SOURCE MATERIAL: Begin

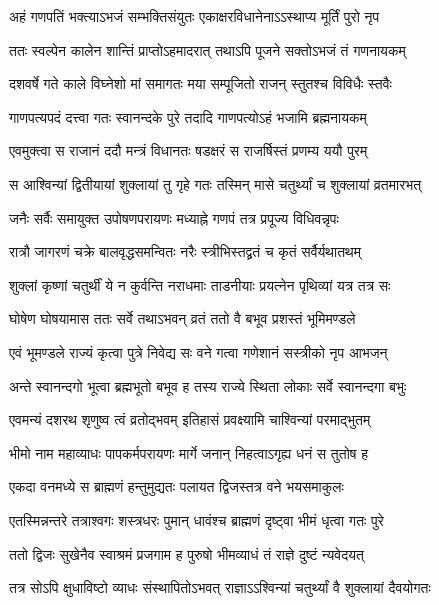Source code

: \twolineshloka
{अहं गणपतिं भक्त्याऽभजं सम्भक्तिसंयुतः}
{एकाक्षरविधानेनाऽऽस्थाप्य मूर्तिं पुरो नृप} %

\twolineshloka
{ततः स्वल्पेन कालेन शान्तिं प्राप्तोऽहमादरात्}
{तथाऽपि पूजने सक्तोऽभजं तं गणनायकम्} %

\twolineshloka
{दशवर्षे गते काले विघ्नेशो मां समागतः}
{मया सम्पूजितो राजन् स्तुतश्च विविधैः स्तवैः} %

\twolineshloka
{गाणपत्यपदं दत्त्वा गतः स्वानन्दके पुरे}
{तदादि गाणपत्योऽहं भजामि ब्रह्मनायकम्} %

\twolineshloka
{एवमुक्त्वा स राजानं ददौ मन्त्रं विधानतः}
{षडक्षरं स राजर्षिस्तं प्रणम्य ययौ पुरम्} %

\twolineshloka
{स आश्विन्यां द्वितीयायां शुक्लायां तु गृहे गतः}
{तस्मिन् मासे चतुर्थ्यां च शुक्लायां व्रतमारभत्} %

\twolineshloka
{जनैः सर्वैः समायुक्त उपोषणपरायणः}
{मध्याह्ने गणपं तत्र प्रपूज्य विधिवन्नृपः} %

\twolineshloka
{रात्रौ जागरणं चक्रे बालवृद्धसमन्वितः}
{नरैः स्त्रीभिस्तद्व्रतं च कृतं सर्वैर्यथातथम्} %

\twolineshloka
{शुक्लां कृष्णां चतुर्थीं ये न कुर्वन्ति नराधमाः}
{ताडनीयाः प्रयत्नेन पृथिव्यां यत्र तत्र सः} %

\twolineshloka
{घोषेण घोषयामास ततः सर्वे तथाऽभवन्}
{व्रतं ततो वै बभूव प्रशस्तं भूमिमण्डले} %

\twolineshloka
{एवं भूमण्डले राज्यं कृत्वा पुत्रे निवेद्य सः}
{वने गत्वा गणेशानं सस्त्रीको नृप आभजन्} %

\twolineshloka
{अन्ते स्वानन्दगो भूत्वा ब्रह्मभूतो बभूव ह}
{तस्य राज्ये स्थिता लोकाः सर्वे स्वानन्दगा बभुः} %

\twolineshloka
{एवमन्यं दशरथ श‍ृणुष्व त्वं व्रतोद्भवम्}
{इतिहासं प्रवक्ष्यामि चाश्विन्यां परमाद्भुतम्} %

\twolineshloka
{भीमो नाम महाव्याधः पापकर्मपरायणः}
{मार्गे जनान् निहत्वाऽगृह्य धनं स तुतोष ह} %

\twolineshloka
{एकदा वनमध्ये स ब्राह्मणं हन्तुमुद्यतः}
{पलायत द्विजस्तत्र वने भयसमाकुलः} %

\twolineshloka
{एतस्मिन्नन्तरे तत्राश्वगः शस्त्रधरः पुमान्}
{धावंश्च ब्राह्मणं दृष्ट्वा भीमं धृत्वा गतः पुरे} %

\twolineshloka
{ततो द्विजः सुखेनैव स्वाश्रमं प्रजगाम ह}
{पुरुषो भीमव्याधं तं राज्ञे दुष्टं न्यवेदयत्} %

\twolineshloka
{तत्र सोऽपि क्षुधाविष्टो व्याधः संस्थापितोऽभवत्}
{राज्ञाऽऽश्विन्यां चतुर्थ्यां वै शुक्लायां दैवयोगतः} %

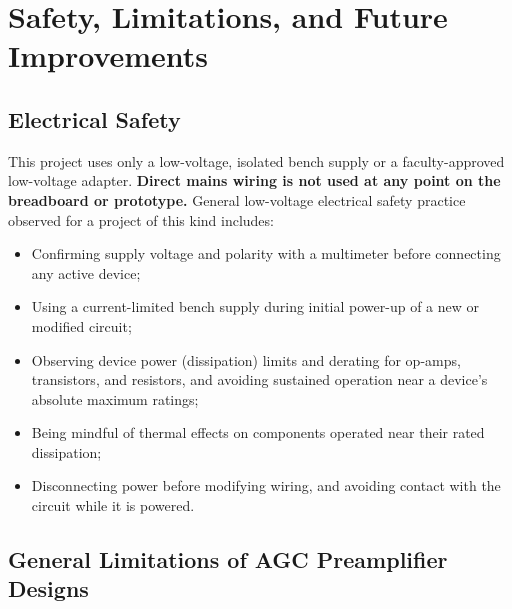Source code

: \chapter{Safety, Limitations, and Future Improvements}
\label{ch:safety}

\section{Electrical Safety}

This project uses only a low-voltage, isolated bench supply or a faculty-approved low-voltage adapter. \textbf{Direct mains wiring is not used at any point on the breadboard or prototype.} General low-voltage electrical safety practice observed for a project of this kind includes:
\begin{itemize}
    \item Confirming supply voltage and polarity with a multimeter before connecting any active device;
    \item Using a current-limited bench supply during initial power-up of a new or modified circuit;
    \item Observing device power (dissipation) limits and derating for op-amps, transistors, and resistors, and avoiding sustained operation near a device's absolute maximum ratings;
    \item Being mindful of thermal effects on components operated near their rated dissipation;
    \item Disconnecting power before modifying wiring, and avoiding contact with the circuit while it is powered.
\end{itemize}

\section{General Limitations of AGC Preamplifier Designs}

SOURCE MATERIAL: End

*WHAT YOU SHOULD DO*. Your copy should be the entries retyped exactly, with no images in it.

*OUTPUT BELOW*.
Source code

: \twolineshloka
{अहं गणपतिं भक्त्याऽभजं सम्भक्तिसंयुतः}
{एकाक्षरविधानेनाऽऽस्थाप्य मूर्तिं पुरो नृप} %

\twolineshloka
{ततः स्वल्पेन कालेन शान्तिं प्राप्तोऽहमादरात्}
{तथाऽपि पूजने सक्तोऽभजं तं गणनायकम्} %

\twolineshloka
{दशवर्षे गते काले विघ्नेशो मां समागतः}
{मया सम्पूजितो राजन् स्तुतश्च विविधैः स्तवैः} %

\twolineshloka
{गाणपत्यपदं दत्त्वा गतः स्वानन्दके पुरे}
{तदादि गाणपत्योऽहं भजामि ब्रह्मनायकम्} %

\twolineshloka
{एवमुक्त्वा स राजानं ददौ मन्त्रं विधानतः}
{षडक्षरं स राजर्षिस्तं प्रणम्य ययौ पुरम्} %

\twolineshloka
{स आश्विन्यां द्वितीयायां शुक्लायां तु गृहे गतः}
{तस्मिन् मासे चतुर्थ्यां च शुक्लायां व्रतमारभत्} %

\twolineshloka
{जनैः सर्वैः समायुक्त उपोषणपरायणः}
{मध्याह्ने गणपं तत्र प्रपूज्य विधिवन्नृपः} %

\twolineshloka
{रात्रौ जागरणं चक्रे बालवृद्धसमन्वितः}
{नरैः स्त्रीभिस्तद्व्रतं च कृतं सर्वैर्यथातथम्} %

\twolineshloka
{शुक्लां कृष्णां चतुर्थीं ये न कुर्वन्ति नराधमाः}
{ताडनीयाः प्रयत्नेन पृथिव्यां यत्र तत्र सः} %

\twolineshloka
{घोषेण घोषयामास ततः सर्वे तथाऽभवन्}
{व्रतं ततो वै बभूव प्रशस्तं भूमिमण्डले} %

\twolineshloka
{एवं भूमण्डले राज्यं कृत्वा पुत्रे निवेद्य सः}
{वने गत्वा गणेशानं सस्त्रीको नृप आभजन्} %

\twolineshloka
{अन्ते स्वानन्दगो भूत्वा ब्रह्मभूतो बभूव ह}
{तस्य राज्ये स्थिता लोकाः सर्वे स्वानन्दगा बभुः} %

\twolineshloka
{एवमन्यं दशरथ श‍ृणुष्व त्वं व्रतोद्भवम्}
{इतिहासं प्रवक्ष्यामि चाश्विन्यां परमाद्भुतम्} %

\twolineshloka
{भीमो नाम महाव्याधः पापकर्मपरायणः}
{मार्गे जनान् निहत्वाऽगृह्य धनं स तुतोष ह} %

\twolineshloka
{एकदा वनमध्ये स ब्राह्मणं हन्तुमुद्यतः}
{पलायत द्विजस्तत्र वने भयसमाकुलः} %

\twolineshloka
{एतस्मिन्नन्तरे तत्राश्वगः शस्त्रधरः पुमान्}
{धावंश्च ब्राह्मणं दृष्ट्वा भीमं धृत्वा गतः पुरे} %

\twolineshloka
{ततो द्विजः सुखेनैव स्वाश्रमं प्रजगाम ह}
{पुरुषो भीमव्याधं तं राज्ञे दुष्टं न्यवेदयत्} %

\twolineshloka
{तत्र सोऽपि क्षुधाविष्टो व्याधः संस्थापितोऽभवत्}
{राज्ञाऽऽश्विन्यां चतुर्थ्यां वै शुक्लायां दैवयोगतः} %

Source code

: \chapter{Safety, Limitations, and Future Improvements}
\label{ch:safety}

\section{Electrical Safety}

This project uses only a low-voltage, isolated bench supply or a faculty-approved low-voltage adapter. \textbf{Direct mains wiring is not used at any point on the breadboard or prototype.} General low-voltage electrical safety practice observed for a project of this kind includes:
\begin{itemize}
    \item Confirming supply voltage and polarity with a multimeter before connecting any active device;
    \item Using a current-limited bench supply during initial power-up of a new or modified circuit;
    \item Observing device power (dissipation) limits and derating for op-amps, transistors, and resistors, and avoiding sustained operation near a device's absolute maximum ratings;
    \item Being mindful of thermal effects on components operated near their rated dissipation;
    \item Disconnecting power before modifying wiring, and avoiding contact with the circuit while it is powered.
\end{itemize}

\section{General Limitations of AGC Preamplifier Designs}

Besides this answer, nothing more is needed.